*THE PROBLEM*
Repeat exactly the lines of the entries below from the one with "What is Grabby?" through the one with "6. Website format: **'https://example.com/'**, filetype", both ends included, and nothing else.
--- RECORDS SUPPLIED Enclosed Below ---
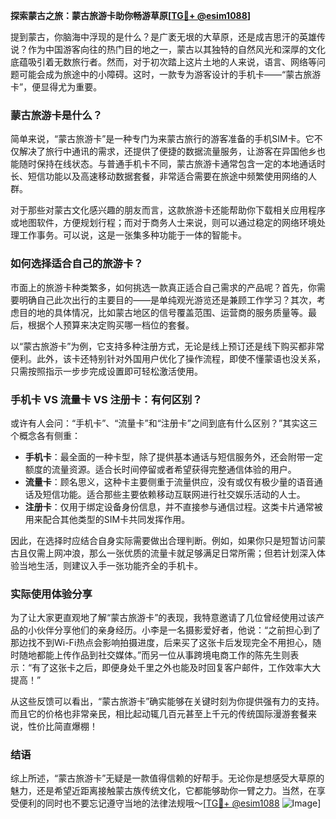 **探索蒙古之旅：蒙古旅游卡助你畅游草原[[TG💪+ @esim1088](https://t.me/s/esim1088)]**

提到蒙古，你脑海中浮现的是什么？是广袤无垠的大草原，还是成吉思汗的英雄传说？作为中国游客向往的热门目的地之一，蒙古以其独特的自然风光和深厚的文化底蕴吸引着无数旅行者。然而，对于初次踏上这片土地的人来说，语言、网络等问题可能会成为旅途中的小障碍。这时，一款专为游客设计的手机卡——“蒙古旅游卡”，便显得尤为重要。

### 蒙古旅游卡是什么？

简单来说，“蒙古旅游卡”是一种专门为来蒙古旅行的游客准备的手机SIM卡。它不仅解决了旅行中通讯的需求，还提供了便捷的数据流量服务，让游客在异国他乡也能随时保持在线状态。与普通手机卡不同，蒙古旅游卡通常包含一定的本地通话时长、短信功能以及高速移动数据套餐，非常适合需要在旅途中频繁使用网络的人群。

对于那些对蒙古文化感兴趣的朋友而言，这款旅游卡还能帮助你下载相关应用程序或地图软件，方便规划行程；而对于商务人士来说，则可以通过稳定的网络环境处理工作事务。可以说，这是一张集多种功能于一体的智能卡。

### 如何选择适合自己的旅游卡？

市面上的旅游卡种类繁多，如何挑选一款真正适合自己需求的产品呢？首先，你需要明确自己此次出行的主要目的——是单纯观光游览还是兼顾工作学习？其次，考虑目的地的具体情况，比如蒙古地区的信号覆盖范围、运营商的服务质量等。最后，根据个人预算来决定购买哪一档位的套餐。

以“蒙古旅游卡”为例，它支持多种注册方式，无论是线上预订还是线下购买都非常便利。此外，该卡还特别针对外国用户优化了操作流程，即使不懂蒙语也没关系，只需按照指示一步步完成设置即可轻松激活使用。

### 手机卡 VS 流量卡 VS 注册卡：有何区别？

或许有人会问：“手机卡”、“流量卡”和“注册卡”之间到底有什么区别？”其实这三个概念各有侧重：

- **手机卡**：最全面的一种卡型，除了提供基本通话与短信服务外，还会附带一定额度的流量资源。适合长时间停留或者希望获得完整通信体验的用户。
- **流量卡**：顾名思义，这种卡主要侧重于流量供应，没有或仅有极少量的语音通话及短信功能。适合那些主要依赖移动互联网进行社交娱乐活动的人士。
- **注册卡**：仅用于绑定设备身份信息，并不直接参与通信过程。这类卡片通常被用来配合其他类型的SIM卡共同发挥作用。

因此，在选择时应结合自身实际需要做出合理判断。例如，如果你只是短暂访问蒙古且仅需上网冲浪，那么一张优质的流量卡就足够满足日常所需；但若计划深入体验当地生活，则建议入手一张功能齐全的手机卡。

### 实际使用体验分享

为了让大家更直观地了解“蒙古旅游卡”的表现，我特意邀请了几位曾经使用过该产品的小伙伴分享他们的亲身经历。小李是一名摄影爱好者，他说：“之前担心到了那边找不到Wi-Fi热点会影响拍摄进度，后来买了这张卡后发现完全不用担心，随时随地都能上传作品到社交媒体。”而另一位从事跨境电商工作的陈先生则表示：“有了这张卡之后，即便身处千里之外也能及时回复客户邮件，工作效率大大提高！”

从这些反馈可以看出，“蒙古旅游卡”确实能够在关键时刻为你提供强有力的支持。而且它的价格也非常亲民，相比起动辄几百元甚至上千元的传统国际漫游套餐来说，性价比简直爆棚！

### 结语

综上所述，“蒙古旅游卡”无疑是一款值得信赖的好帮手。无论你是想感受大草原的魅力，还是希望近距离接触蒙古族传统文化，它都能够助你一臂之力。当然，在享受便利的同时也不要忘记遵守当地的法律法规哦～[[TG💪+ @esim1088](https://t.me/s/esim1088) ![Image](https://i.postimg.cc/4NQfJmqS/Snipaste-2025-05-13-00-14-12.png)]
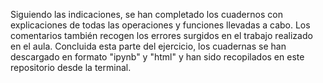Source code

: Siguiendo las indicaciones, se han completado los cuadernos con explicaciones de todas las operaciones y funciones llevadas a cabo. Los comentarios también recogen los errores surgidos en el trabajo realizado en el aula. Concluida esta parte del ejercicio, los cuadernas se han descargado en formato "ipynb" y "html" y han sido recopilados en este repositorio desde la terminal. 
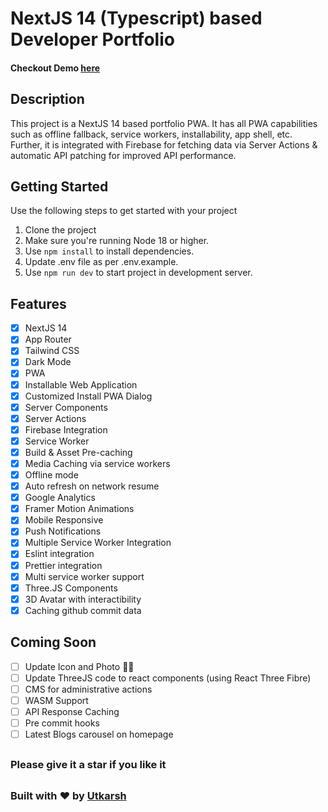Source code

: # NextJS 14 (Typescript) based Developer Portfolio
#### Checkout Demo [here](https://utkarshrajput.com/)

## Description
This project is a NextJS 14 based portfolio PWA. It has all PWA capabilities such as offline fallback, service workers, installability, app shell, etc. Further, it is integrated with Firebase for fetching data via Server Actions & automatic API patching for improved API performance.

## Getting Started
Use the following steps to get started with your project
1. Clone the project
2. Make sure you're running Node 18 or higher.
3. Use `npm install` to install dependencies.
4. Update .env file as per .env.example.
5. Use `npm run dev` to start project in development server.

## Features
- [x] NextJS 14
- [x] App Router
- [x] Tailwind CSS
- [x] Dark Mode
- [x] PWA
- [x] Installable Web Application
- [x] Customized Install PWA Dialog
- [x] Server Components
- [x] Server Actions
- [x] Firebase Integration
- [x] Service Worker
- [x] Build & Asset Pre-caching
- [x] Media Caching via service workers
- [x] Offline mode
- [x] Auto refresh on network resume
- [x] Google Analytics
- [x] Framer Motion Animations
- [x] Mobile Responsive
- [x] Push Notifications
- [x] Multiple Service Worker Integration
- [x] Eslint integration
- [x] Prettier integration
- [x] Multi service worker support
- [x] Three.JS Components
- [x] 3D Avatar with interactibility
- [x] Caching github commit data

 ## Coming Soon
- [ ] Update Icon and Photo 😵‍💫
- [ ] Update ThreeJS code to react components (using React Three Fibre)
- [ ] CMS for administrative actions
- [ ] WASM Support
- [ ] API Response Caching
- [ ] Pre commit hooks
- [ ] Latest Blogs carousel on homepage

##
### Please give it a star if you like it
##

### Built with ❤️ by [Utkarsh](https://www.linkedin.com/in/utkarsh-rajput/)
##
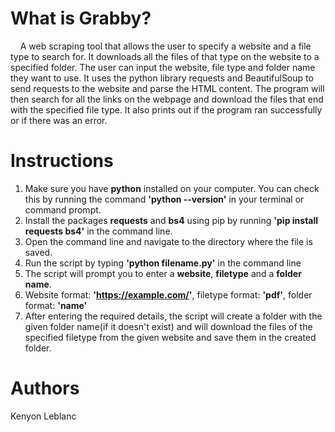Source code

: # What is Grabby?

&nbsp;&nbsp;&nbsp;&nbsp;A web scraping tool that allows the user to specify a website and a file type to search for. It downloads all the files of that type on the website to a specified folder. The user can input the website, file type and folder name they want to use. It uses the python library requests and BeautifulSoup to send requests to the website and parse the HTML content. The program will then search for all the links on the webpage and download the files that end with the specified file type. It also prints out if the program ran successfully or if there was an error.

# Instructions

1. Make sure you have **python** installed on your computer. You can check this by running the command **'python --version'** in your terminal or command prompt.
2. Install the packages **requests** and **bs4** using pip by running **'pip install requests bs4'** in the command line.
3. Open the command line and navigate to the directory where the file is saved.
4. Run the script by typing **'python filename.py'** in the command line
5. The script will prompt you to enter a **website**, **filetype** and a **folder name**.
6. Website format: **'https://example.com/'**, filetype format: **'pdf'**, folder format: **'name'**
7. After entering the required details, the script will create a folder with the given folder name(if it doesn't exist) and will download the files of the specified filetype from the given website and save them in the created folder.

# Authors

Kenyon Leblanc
--- End of Enclosed RECORDS SUPPLIED ---
*EXERCISE RESULT*
: # What is Grabby?

&nbsp;&nbsp;&nbsp;&nbsp;A web scraping tool that allows the user to specify a website and a file type to search for. It downloads all the files of that type on the website to a specified folder. The user can input the website, file type and folder name they want to use. It uses the python library requests and BeautifulSoup to send requests to the website and parse the HTML content. The program will then search for all the links on the webpage and download the files that end with the specified file type. It also prints out if the program ran successfully or if there was an error.

# Instructions

1. Make sure you have **python** installed on your computer. You can check this by running the command **'python --version'** in your terminal or command prompt.
2. Install the packages **requests** and **bs4** using pip by running **'pip install requests bs4'** in the command line.
3. Open the command line and navigate to the directory where the file is saved.
4. Run the script by typing **'python filename.py'** in the command line
5. The script will prompt you to enter a **website**, **filetype** and a **folder name**.
6. Website format: **'https://example.com/'**, filetype format: **'pdf'**, folder format: **'name'**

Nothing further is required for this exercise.